What you have to do:
Your task is to repeat the records exactly from the line containing "The colophon page" onward, through the final line.

[[ Excerpted records, beginning ]]

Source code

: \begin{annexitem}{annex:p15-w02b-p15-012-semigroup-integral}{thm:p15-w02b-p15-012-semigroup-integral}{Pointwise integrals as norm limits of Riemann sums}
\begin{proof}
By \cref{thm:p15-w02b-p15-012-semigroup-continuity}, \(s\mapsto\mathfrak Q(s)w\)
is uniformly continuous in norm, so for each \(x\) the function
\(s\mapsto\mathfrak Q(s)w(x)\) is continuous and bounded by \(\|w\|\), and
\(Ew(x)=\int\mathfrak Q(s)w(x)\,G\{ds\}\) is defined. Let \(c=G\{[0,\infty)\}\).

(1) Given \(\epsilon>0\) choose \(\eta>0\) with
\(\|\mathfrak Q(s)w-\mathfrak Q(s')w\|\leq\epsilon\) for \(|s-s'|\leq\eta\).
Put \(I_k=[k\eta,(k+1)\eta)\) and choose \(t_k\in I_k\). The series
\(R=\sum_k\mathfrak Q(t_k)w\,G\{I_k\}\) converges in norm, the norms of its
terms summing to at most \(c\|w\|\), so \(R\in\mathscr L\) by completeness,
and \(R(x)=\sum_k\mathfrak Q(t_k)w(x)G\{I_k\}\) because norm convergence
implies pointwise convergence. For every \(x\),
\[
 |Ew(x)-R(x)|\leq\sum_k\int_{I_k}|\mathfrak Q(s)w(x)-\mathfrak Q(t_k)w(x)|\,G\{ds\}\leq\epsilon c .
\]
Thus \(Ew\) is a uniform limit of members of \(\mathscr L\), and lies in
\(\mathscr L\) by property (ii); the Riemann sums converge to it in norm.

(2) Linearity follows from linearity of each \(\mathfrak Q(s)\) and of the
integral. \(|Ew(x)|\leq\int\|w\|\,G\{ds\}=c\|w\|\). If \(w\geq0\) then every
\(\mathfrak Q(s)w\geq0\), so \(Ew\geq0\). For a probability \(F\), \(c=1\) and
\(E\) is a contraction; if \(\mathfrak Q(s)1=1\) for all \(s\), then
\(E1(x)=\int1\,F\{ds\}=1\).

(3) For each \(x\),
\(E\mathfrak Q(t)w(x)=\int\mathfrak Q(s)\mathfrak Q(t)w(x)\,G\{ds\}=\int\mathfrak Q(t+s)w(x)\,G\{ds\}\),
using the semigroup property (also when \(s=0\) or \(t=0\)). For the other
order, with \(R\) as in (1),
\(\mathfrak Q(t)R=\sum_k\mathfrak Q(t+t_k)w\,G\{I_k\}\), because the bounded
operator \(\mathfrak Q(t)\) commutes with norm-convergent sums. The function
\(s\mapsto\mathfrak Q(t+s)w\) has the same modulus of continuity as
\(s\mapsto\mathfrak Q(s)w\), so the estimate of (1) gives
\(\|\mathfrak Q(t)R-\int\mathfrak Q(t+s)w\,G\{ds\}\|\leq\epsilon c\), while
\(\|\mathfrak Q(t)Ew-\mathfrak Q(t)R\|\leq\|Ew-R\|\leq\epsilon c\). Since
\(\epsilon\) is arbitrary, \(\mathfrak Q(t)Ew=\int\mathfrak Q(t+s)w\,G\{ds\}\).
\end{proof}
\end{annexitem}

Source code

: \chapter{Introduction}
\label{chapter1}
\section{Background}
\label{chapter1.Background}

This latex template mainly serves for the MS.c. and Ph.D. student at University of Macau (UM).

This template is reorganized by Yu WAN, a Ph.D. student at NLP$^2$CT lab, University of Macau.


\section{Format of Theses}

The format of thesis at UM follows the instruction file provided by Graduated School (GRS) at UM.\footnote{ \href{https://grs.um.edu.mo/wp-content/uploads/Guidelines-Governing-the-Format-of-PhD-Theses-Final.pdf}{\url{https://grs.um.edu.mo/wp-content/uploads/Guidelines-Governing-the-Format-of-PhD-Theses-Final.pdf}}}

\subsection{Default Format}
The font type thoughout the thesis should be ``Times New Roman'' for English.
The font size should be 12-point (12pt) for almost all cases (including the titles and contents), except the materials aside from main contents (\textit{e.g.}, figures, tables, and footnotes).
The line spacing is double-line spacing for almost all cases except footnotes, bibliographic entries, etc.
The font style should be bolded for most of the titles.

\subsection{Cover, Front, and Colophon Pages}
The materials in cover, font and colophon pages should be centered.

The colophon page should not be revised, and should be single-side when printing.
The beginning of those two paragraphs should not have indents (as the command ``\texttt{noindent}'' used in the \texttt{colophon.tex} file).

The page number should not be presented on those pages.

[[ Excerpted records, end ]]

Exercise output:
The colophon page should not be revised, and should be single-side when printing.
The beginning of those two paragraphs should not have indents (as the command ``\texttt{noindent}'' used in the \texttt{colophon.tex} file).

The page number should not be presented on those pages.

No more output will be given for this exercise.